第十八話(I) 置いていかれて…

遅刻はしたものの無事に切符も買えた。
そして、時間通りに電車に乗ることもできた。
電車の中は日曜日の朝九時前だというのにそれが意外なことに空いている。
座るところは余裕を持ってあるくらい。
電車の座席は内側に向って座るものではなくて、進行方向に向って座る形式のもの。
その背もたれを前へずらし、四人が向かい合わせで座れるようにする。
そして進行方向の窓側に仁志が、通路側に美樹が、その向かいの窓側に僕、通路側に皐月さんが座る。
『毎度ご乗車有難う御座います……』
と、アナウンスが流れ電車は出発する。
もしこれが向かい合わせにならなかったら……果たして会話は成立しただろうか。
いや、そうなるとしたら僕は恐らく仁志の隣になるのか。
そういや最近はどうも仁志と喋っていないような気もするし。
それならそれもいいかもと思う。
「遊園地についたら別行動ね」
と、美樹が言う。
「えっ、別行動?」
と、皐月さんが訊き返す。
「俺は美樹と行くからさ」
やっぱり……。
美樹があの時僕からああいう風に聞いてそれを仁志に伝えてこうなったのだと思う。
仁志はあれなら聞いたとか何も言わないけれども。
でもそのあとでまさか一緒に学校に来るようなことになってるだとは思ってもいないだろうけど。
少なくとも二人はそうであろうことなど予想もしていなかったに相違ない。
それで結局これは遊びに行くと言いつつもWデートであって、最初から二人きりにするつもりだった。

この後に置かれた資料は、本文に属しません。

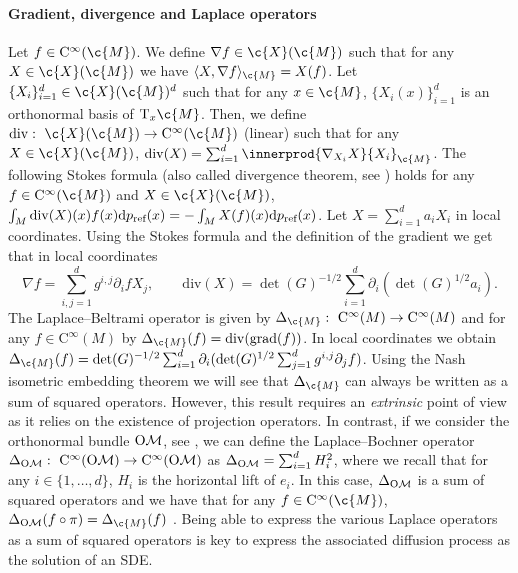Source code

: \paragraph{Gradient, divergence and Laplace operators}
Let $f \in \mathrm{C}^{\infty}(\c{M})$.
We define $\nabla f \in \c{X}(\c{M})$ such that for any $X \in \c{X}(\c{M})$ we have $\langle X, \nabla f \rangle_{\c{M}} = X(f)$.
Let $\{X_i\}_{i=1}^d \in \c{X}(\c{M})^d$ such that for any $x \in \c{M}$, $\{X_i(x)\}_{i=1}^d$ is an orthonormal basis of $\mathrm{T}_x \c{M}$.
Then, we define $\mathrm{div}: \ \c{X}(\c{M}) \to \mathrm{C}^\infty(\c{M})$ (linear) such that for any $X \in \c{X}(\c{M})$, $\mathrm{div}(X) = \sum_{i=1}^d \innerprod{\nabla_{X_i}X}{X_i}_{\c{M}}$.
The following Stokes formula (also called divergence theorem, see \textcite[p.51]{lee2018introduction}) holds for any $f \in \mathrm{C}^\infty(\c{M})$ and $X \in \c{X}(\c{M})$, $\int_{M} \mathrm{div}(X)(x) f(x) \mathrm{d} p_{\textup{ref}}(x) = - \int_M X(f)(x) \mathrm{d} p_{\textup{ref}}(x)$.
Let $X = \sum_{i=1}^d a_i X_i$ in local coordinates.
Using the Stokes formula and the definition of the gradient we get that in local coordinates \begin{equation} \textstyle{ \nabla f = \sum_{i,j=1}^d g^{i,j} \partial_i f X_j , \qquad \mathrm{div}(X) = \det(G)^{-1/2} \sum_{i=1}^d \partial_i(\det(G)^{1/2} a_i) .
	}
\end{equation}
The Laplace--Beltrami operator is given by $\Delta_{\c{M}} : \ \mathrm{C}^\infty(M) \to \mathrm{C}^\infty(M)$ and for any $f \in \mathrm{C}^\infty(M)$ by $\Delta_{\c{M}}(f) = \mathrm{div}(\grad(f))$.
In local coordinates we obtain $\Delta_{\c{M}}(f) = \det(G)^{-1/2} \sum_{i=1}^d \partial_i (\det(G)^{1/2} \sum_{j=1}^d g^{i,j} \partial_j f)$.
Using the Nash isometric embedding theorem \parencite{gunther1991isometric} we will see that $\Delta_{\c{M}}$ can always be written as a sum of squared operators.
However, this result requires an \emph{extrinsic} point of view as it relies on the existence of projection operators.
In contrast, if we consider the orthonormal bundle $\OM$, see \cite[Chapter 2]{hsu2002stochastic}, we can define the Laplace--Bochner operator $\Delta_{\OM}: \ \mathrm{C}^\infty(\OM) \to \mathrm{C}^\infty(\OM)$ as $\Delta_{\OM} = \sum_{i=1}^d H_i^2$, where we recall that for any $i \in \{1, \dots, d\}$, $H_i$ is the horizontal lift of $e_i$.
In this case, $\Delta_{\OM}$ is a sum of squared operators and we have that for any $f \in \mathrm{C}^\infty(\c{M})$, $\Delta_{\OM}(f \circ \pi) = \Delta_{\c{M}}(f)$ \cite[see][Proposition 3.1.2]{hsu2002stochastic}.
Being able to express the various Laplace operators as a sum of squared operators is key to express the associated diffusion process as the solution of an SDE.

なら最初からそのつもりで遊園地に誘われているわけか。
なんだかデートと聞くととても響きがいいように聞こえる。
別に今までデートをしたことがないとかそういうわけではないけれども。
『大久駅、大久駅……』
とアナウンスが入る。
『次は瑞井駅、瑞井駅……』
「それでいつ、どこに集合?」
「五時に北ゲートね」
なんだか予め想定していたように美樹が即答する。
五時か……。
着くのが九時頃。
五時までだと八時間もあるということになる。
随分長いなぁ。
それから電車は瑞井駅を通り、冨田駅につく。
その間は仁志と美樹が付き合い始めたのが何時だとかそんな話をしていた。
そして改札を通り、南口を抜け、バスに乗り遊園地へとついた。
一度ここへは来たことがあるもののそのときの記憶は曖昧。
どうもはっきりとは覚えていない。
だからあるのは来たという事実だけ。
だから見たこともないという状況に近い。
「なんか久し振り〜」
なんて、美樹が言う。
「じゃあ五時にあのゲートの前でな」
と、言い残して二人は入り口に向って駆けていった。
「とりあえず入らない?」
「うん」
そうして僕と皐月さんは五人の企てた計画に則ることとなった。